By: Jane Hamsher Tuesday April 13, 2010 3:16 pm

The fate of the Employee Free Choice Act (EFCA) over the course of the past year and a half has been largely determined by the White House. Rahm Emanuel would not let it come up for a vote until after health care was passed, and by that time the Democrats no longer had 60 votes in the Senate. But its evolution is also intimately tied to the electoral prospects of Harry Reid and Arlen Specter, and unless you understand one, you can’t understand the other.

The SS Reid 2010 Heads For the Iceberg

Harry Reid is up for reelection in 2010, and his prospects have sucked for a long time. Reid’s been struggling against “generic GOP opponent” ever since Barack Obama was inaugurated. The biggest union in Nevada is the Culinary Workers, with 60,000 members. They were key to his reelection in 1998, when their “get out the vote” operation helped him barely eek out at 500 vote victory. He needs their support badly. The Culinary workers are part of the Hotel Employees and Restaurant Employees International Union (HERE), headed by John Wilhelm. HERE had merged with the Union of Needletrades, Industrial and Textile Employees (Unite) in 2004, which was headed by Bruce Raynor.

The merger between Unite and HERE seemed like a good idea at the time, but it was an uncomfortable marriage from the start. Things came to a head in early 2009 when Wilhelm tried to push Raynor out. Harry Reid intervened and tried to settle the dispute between the two, because the last thing he wanted was an internal dispute hurting the ability of the Culinary Workers to turn out for him.

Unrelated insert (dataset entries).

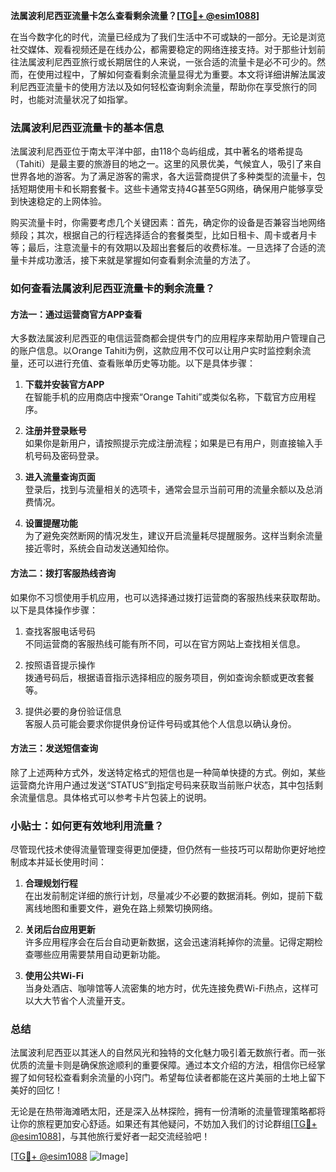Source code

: **法属波利尼西亚流量卡怎么查看剩余流量？[[TG💪+ @esim1088](https://t.me/s/esim1088)]**

在当今数字化的时代，流量已经成为了我们生活中不可或缺的一部分。无论是浏览社交媒体、观看视频还是在线办公，都需要稳定的网络连接支持。对于那些计划前往法属波利尼西亚旅行或长期居住的人来说，一张合适的流量卡是必不可少的。然而，在使用过程中，了解如何查看剩余流量显得尤为重要。本文将详细讲解法属波利尼西亚流量卡的使用方法以及如何轻松查询剩余流量，帮助你在享受旅行的同时，也能对流量状况了如指掌。

### 法属波利尼西亚流量卡的基本信息

法属波利尼西亚位于南太平洋中部，由118个岛屿组成，其中著名的塔希提岛（Tahiti）是最主要的旅游目的地之一。这里的风景优美，气候宜人，吸引了来自世界各地的游客。为了满足游客的需求，各大运营商提供了多种类型的流量卡，包括短期使用卡和长期套餐卡。这些卡通常支持4G甚至5G网络，确保用户能够享受到快速稳定的上网体验。

购买流量卡时，你需要考虑几个关键因素：首先，确定你的设备是否兼容当地网络频段；其次，根据自己的行程选择适合的套餐类型，比如日租卡、周卡或者月卡等；最后，注意流量卡的有效期以及超出套餐后的收费标准。一旦选择了合适的流量卡并成功激活，接下来就是掌握如何查看剩余流量的方法了。

### 如何查看法属波利尼西亚流量卡的剩余流量？

#### 方法一：通过运营商官方APP查看

大多数法属波利尼西亚的电信运营商都会提供专门的应用程序来帮助用户管理自己的账户信息。以Orange Tahiti为例，这款应用不仅可以让用户实时监控剩余流量，还可以进行充值、查看账单历史等功能。以下是具体步骤：

1. **下载并安装官方APP**  
   在智能手机的应用商店中搜索“Orange Tahiti”或类似名称，下载官方应用程序。
   
2. **注册并登录账号**  
   如果你是新用户，请按照提示完成注册流程；如果是已有用户，则直接输入手机号码及密码登录。

3. **进入流量查询页面**  
   登录后，找到与流量相关的选项卡，通常会显示当前可用的流量余额以及总消费情况。

4. **设置提醒功能**  
   为了避免突然断网的情况发生，建议开启流量耗尽提醒服务。这样当剩余流量接近零时，系统会自动发送通知给你。

#### 方法二：拨打客服热线咨询

如果你不习惯使用手机应用，也可以选择通过拨打运营商的客服热线来获取帮助。以下是具体操作步骤：

1. 查找客服电话号码  
   不同运营商的客服热线可能有所不同，可以在官方网站上查找相关信息。

2. 按照语音提示操作  
   拨通号码后，根据语音指示选择相应的服务项目，例如查询余额或更改套餐等。

3. 提供必要的身份验证信息  
   客服人员可能会要求你提供身份证件号码或其他个人信息以确认身份。

#### 方法三：发送短信查询

除了上述两种方式外，发送特定格式的短信也是一种简单快捷的方式。例如，某些运营商允许用户通过发送“STATUS”到指定号码来获取当前账户状态，其中包括剩余流量信息。具体格式可以参考卡片包装上的说明。

### 小贴士：如何更有效地利用流量？

尽管现代技术使得流量管理变得更加便捷，但仍然有一些技巧可以帮助你更好地控制成本并延长使用时间：

1. **合理规划行程**  
   在出发前制定详细的旅行计划，尽量减少不必要的数据消耗。例如，提前下载离线地图和重要文件，避免在路上频繁切换网络。

2. **关闭后台应用更新**  
   许多应用程序会在后台自动更新数据，这会迅速消耗掉你的流量。记得定期检查哪些应用需要禁用自动更新功能。

3. **使用公共Wi-Fi**  
   当身处酒店、咖啡馆等人流密集的地方时，优先连接免费Wi-Fi热点，这样可以大大节省个人流量开支。

### 总结

法属波利尼西亚以其迷人的自然风光和独特的文化魅力吸引着无数旅行者。而一张优质的流量卡则是确保旅途顺利的重要保障。通过本文介绍的方法，相信你已经掌握了如何轻松查看剩余流量的小窍门。希望每位读者都能在这片美丽的土地上留下美好的回忆！

无论是在热带海滩晒太阳，还是深入丛林探险，拥有一份清晰的流量管理策略都将让你的旅程更加安心舒适。如果还有其他疑问，不妨加入我们的讨论群组[[TG💪+ @esim1088](https://t.me/s/esim1088)]，与其他旅行爱好者一起交流经验吧！

[[TG💪+ @esim1088](https://t.me/s/esim1088) ![Image](https://i.postimg.cc/4NQfJmqS/Snipaste-2025-05-13-00-14-12.png)]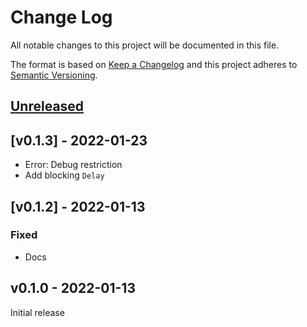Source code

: # Change Log

All notable changes to this project will be documented in this file.

The format is based on [Keep a Changelog](http://keepachangelog.com/)
and this project adheres to [Semantic Versioning](http://semver.org/).

## [Unreleased]

## [v0.1.3] - 2022-01-23

- Error: Debug restriction
- Add blocking `Delay`

## [v0.1.2] - 2022-01-13

### Fixed

- Docs

## v0.1.0 - 2022-01-13

Initial release

[Unreleased]: https://github.com/rust-embedded/embedded-hal/compare/v0.1.1...HEAD
[v0.1.1]: https://github.com/rust-embedded/embedded-hal/compare/v0.1.0...v0.1.1
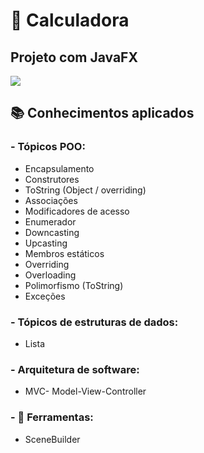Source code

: # 📲 Calculadora
## Projeto com JavaFX

<p align="center">
  <img src="https://github.com/ffernandoadriano/Calculadora/assets/96425026/d960fa88-5021-4579-a9e5-dc3658240d1d.gif" />
</p>


## 📚 Conhecimentos aplicados
### - **Tópicos POO:**
- Encapsulamento
- Construtores
- ToString (Object / overriding)
- Associações
- Modificadores de acesso
- Enumerador
- Downcasting
- Upcasting
- Membros estáticos
- Overriding
- Overloading
- Polimorfismo (ToString)
- Exceções


### - **Tópicos de estruturas de dados:**
- Lista

### - **Arquitetura de software:**
- MVC- Model-View-Controller

### - **🔨 Ferramentas:**
- SceneBuilder

<style>
  img {
    display: block;
    margin-left: auto;
    margin-right: auto;
  }
</style>
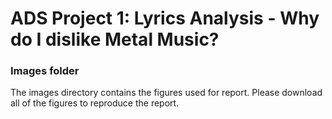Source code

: # ADS Project 1: Lyrics Analysis - Why do I dislike Metal Music?

### Images folder

The images directory contains the figures used for report. Please download all of the figures to reproduce the report.
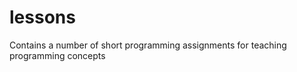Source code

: lessons
=======

Contains a number of short programming assignments for teaching programming concepts
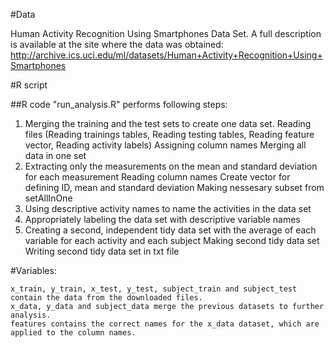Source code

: #Data

Human Activity Recognition Using Smartphones Data Set. A full description is available at the site where the data was obtained: http://archive.ics.uci.edu/ml/datasets/Human+Activity+Recognition+Using+Smartphones

#R script

##R code "run_analysis.R" performs following steps:
1. Merging the training and the test sets to create one data set.
 Reading files (Reading trainings tables, Reading testing tables, Reading feature vector, Reading activity labels)
 Assigning column names
 Merging all data in one set
2. Extracting only the measurements on the mean and standard deviation for each measurement
 Reading column names
 Create vector for defining ID, mean and standard deviation
 Making nessesary subset from setAllInOne
3. Using descriptive activity names to name the activities in the data set
4. Appropriately labeling the data set with descriptive variable names
5. Creating a second, independent tidy data set with the average of each variable for each activity and each subject
 Making second tidy data set
 Writing second tidy data set in txt file


#Variables:

    x_train, y_train, x_test, y_test, subject_train and subject_test contain the data from the downloaded files.
    x_data, y_data and subject_data merge the previous datasets to further analysis.
    features contains the correct names for the x_data dataset, which are applied to the column names.
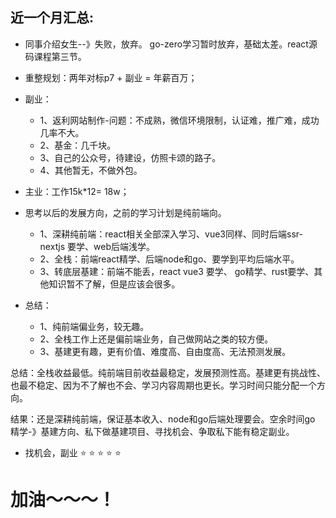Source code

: 
## 近一个月汇总:

* 同事介绍女生--》失败，放弃。 go-zero学习暂时放弃，基础太差。react源码课程第三节。

* 重整规划：两年对标p7 + 副业 = 年薪百万；
  
* 副业：
  * 1、返利网站制作-问题：不成熟，微信环境限制，认证难，推广难，成功几率不大。
  * 2、基金：几千块。
  * 3、自己的公众号，待建设，仿照卡颂的路子。
  * 4、其他暂无，不做外包。 
  
* 主业：工作15k*12= 18w；
  
* 思考以后的发展方向，之前的学习计划是纯前端向。
  * 1、深耕纯前端：react相关全部深入学习、vue3同样、同时后端ssr-nextjs 要学、web后端浅学。
  * 2、全栈：前端react精学、后端node和go、要学到平均后端水平。
  * 3、转底层基建：前端不能丢，react vue3 要学、 go精学、rust要学、其他知识暂不了解，但是应该会很多。
* 总结：
  * 1、纯前端偏业务，较无趣。 
  * 2、全栈工作上还是偏前端业务，自己做网站之类的较方便。 
  * 3、基建更有趣，更有价值、难度高、自由度高、无法预测发展。
 
总结：全栈收益最低。纯前端目前收益最稳定，发展预测性高。基建更有挑战性、也最不稳定、因为不了解也不会、学习内容周期也更长。学习时间只能分配一个方向。

结果：还是深耕纯前端，保证基本收入、node和go后端处理要会。空余时间go 精学-》基建方向、私下做基建项目、寻找机会、争取私下能有稳定副业。

* 找机会，副业 ⭐️ ⭐️ ⭐️ ⭐️ ⭐️

# 加油～～～！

At the time, Unite-HERE was under the Change to Win umbrella with SEIU. But when Raynor took Unite-HERE and most of its workers to become an affiliate of SEIU, Wilhelm took Unite-HERE back to the AFL-CIO. Which, as you might imagine, gives newly installed AFL-CIO President Richard Trumka quite a bit of leverage over Reid. But labor was very much united in their determination to force Reid to bring EFCA to a vote, no matter where Unite-HERE called home.

The Great Specter Switch

Since Obama won the election in 2008, the unions had worked together to whip that magical “60th vote” in the Senate for the Employee Free Choice Act. Arlen Specter had been the one Republican to vote for cloture on the bill when it came to the floor in 2007, which made him the prime candidate. It also put him in the sights of all of the anti-EFCA money that was flowing at the time from the Chamber of Commerce and other business outfits, filling the coffers of his primary challenger Pat Toomey. On March 24, Specter announced out of nowhere that he’d vote against the Employee Free Choice Act. But the next day, a Quinnipiac poll showed that Specter was already trailing Toomey by 14 points. The opposition had done its job too well.

On April 28, Specter switched parties. But his support among Pennsylvania Democrats was sketchy, and unless he changed his tune on EFCA, the unions threatened to support Joe Sestak in a primary challenge. So Specter joined the negotiations with Senate Democrats trying to reach an accord on EFCA. Blanche Lincoln had come out in public opposition to the bill, along with a half-dozen other Democrats, but privately was telling Senate Democrats that if it ever came to it, she’d go along.